A Photoshop for everything
Remember the first time you realized that you’d been had? That you saw a picture you thought was real, only to realize it was photoshopped? Well, here we go again.
Back in the days, people used to say that the camera cannot lie. Thanks to the invention of the camera, it was possible, for the first time, to capture reality as it was. Consequently, it wasn’t long before photos became the most trusted pieces of evidence one could rely upon. Phrases like “photographic memory” are a testament to that. Granted, people have been historically manipulating photos, but those edits were rare and required the tedious work of experts. This isn’t the case anymore.
Today’s generation knows very well that the camera does lie, all the time. With the widespread adoption of photo-editing tools such as Photoshop, manipulating and sharing photos has now become one of the Internet favorite’s hobbies. By making it so easy to manipulate photos, these tools also made it much harder to differentiate fake photos from real ones. Today, when we see a picture that seems very unlikely, we naturally assume that it is photoshopped, even though it looks very real.
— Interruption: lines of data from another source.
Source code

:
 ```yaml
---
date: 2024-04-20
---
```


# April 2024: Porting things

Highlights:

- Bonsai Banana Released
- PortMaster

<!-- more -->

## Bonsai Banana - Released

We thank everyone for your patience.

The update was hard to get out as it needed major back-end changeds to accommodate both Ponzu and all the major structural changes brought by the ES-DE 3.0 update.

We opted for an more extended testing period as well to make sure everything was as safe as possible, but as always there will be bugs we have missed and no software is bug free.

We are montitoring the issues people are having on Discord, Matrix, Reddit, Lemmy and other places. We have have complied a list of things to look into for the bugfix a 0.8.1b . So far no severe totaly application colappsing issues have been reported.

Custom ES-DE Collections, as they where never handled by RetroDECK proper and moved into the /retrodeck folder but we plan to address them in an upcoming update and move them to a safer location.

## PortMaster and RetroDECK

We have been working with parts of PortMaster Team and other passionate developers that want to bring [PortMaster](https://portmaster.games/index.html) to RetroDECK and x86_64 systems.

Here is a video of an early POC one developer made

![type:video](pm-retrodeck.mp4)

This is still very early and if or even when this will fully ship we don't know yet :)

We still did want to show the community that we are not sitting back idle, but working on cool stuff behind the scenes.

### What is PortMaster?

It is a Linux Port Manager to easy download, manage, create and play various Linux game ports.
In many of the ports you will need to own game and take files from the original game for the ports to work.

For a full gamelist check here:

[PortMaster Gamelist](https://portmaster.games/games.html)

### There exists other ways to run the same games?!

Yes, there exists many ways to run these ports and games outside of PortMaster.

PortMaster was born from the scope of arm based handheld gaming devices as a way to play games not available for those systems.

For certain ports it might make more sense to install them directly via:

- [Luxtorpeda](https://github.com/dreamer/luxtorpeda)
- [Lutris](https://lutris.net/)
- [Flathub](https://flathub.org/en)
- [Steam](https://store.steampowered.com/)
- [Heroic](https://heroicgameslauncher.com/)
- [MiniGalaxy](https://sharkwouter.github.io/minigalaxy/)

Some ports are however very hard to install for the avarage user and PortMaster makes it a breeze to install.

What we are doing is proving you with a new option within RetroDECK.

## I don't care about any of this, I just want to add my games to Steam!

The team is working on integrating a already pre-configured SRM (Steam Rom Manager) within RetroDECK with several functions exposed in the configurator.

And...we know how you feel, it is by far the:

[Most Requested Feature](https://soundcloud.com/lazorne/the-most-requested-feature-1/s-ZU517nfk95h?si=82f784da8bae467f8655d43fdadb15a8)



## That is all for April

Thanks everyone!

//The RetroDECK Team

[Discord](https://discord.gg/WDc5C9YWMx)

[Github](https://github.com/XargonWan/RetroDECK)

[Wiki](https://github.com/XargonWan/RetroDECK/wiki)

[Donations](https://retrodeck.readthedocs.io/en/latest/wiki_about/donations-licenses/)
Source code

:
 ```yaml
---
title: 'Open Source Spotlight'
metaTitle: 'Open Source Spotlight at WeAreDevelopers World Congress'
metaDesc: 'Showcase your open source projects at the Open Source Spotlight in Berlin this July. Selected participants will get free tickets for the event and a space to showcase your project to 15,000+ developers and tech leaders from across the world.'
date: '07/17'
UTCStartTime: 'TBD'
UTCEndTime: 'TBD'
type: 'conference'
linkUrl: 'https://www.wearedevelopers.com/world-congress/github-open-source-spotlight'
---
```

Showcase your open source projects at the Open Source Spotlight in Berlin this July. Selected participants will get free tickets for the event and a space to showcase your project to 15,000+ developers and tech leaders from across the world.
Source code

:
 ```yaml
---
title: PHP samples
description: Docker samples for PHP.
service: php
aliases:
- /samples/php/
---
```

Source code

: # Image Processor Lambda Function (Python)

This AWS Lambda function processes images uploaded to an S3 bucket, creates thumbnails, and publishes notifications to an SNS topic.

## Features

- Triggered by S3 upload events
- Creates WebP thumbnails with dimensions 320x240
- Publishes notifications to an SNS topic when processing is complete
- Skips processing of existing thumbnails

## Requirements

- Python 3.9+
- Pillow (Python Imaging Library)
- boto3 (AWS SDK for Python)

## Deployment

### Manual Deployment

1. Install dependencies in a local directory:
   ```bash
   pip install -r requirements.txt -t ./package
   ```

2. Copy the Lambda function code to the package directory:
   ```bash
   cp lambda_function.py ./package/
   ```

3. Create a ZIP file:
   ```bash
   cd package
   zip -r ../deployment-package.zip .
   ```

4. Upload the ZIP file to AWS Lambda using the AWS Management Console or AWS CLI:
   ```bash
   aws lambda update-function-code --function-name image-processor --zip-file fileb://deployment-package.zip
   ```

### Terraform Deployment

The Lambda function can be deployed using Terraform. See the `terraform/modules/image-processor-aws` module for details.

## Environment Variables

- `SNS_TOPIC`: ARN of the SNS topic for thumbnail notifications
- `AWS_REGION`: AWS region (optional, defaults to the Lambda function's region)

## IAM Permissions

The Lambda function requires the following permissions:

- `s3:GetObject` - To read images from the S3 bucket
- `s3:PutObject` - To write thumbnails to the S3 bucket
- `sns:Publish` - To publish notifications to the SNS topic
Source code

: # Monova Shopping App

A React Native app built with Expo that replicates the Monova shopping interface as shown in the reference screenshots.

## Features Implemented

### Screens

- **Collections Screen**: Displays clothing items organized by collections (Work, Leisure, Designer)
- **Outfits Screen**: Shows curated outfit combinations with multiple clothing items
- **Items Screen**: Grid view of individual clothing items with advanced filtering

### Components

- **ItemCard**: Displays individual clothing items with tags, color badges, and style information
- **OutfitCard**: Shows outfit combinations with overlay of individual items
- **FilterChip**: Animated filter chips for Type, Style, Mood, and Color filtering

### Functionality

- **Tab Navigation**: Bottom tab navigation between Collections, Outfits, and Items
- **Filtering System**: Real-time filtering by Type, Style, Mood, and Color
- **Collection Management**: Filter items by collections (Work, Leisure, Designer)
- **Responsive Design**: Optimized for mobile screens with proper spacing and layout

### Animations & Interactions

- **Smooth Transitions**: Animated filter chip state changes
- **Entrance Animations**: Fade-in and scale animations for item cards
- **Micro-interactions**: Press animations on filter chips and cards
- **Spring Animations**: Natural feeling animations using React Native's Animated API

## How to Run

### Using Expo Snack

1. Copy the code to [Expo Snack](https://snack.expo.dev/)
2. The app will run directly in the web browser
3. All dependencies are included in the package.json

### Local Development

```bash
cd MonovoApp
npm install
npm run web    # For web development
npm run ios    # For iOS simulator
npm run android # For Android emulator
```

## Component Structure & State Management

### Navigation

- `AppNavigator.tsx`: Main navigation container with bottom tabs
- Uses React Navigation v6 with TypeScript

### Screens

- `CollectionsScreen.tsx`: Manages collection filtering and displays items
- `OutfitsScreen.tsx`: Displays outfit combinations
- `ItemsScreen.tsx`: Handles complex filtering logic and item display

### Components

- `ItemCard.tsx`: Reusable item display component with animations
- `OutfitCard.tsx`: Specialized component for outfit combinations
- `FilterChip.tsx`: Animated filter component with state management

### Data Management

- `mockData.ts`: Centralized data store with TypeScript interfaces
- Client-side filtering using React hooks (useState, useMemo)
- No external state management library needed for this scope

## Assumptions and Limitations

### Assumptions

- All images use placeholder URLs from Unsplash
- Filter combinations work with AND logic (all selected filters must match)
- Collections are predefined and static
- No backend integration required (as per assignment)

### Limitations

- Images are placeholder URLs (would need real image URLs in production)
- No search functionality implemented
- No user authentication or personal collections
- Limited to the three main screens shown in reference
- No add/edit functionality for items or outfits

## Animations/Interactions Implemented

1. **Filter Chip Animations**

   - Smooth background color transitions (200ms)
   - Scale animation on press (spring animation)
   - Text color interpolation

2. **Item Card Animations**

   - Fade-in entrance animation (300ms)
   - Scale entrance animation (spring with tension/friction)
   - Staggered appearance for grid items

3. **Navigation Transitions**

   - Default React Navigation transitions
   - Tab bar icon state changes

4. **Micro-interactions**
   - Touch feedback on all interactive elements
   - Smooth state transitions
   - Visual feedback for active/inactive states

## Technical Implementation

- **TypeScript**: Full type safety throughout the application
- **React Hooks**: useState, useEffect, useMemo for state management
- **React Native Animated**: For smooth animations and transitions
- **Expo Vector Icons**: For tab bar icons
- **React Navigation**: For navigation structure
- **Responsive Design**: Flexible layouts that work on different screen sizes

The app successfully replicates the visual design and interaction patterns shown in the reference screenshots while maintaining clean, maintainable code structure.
With AI, we are heading toward a world where this will be the case with every form of media: text, voice, video, etc. To be fair, tools like VoCo and Face2Face aren’t entirely revolutionary. Hollywood has been doing voice and face replacement for many years. However, what is new is that you no longer need professionals and powerful computers to do it. With these new tools, anyone will be able to achieve the same results using a home computer.
VoCo and Face2Face might not give the most convincing results right now, but the technology will inevitably improve and, at some point, be commercialized. This might take a year, or maybe 10 years, but it is only a matter of time before any angry teenager can get their hands on AI-powered software that can manipulate any media in ways that are indistinguishable from the original.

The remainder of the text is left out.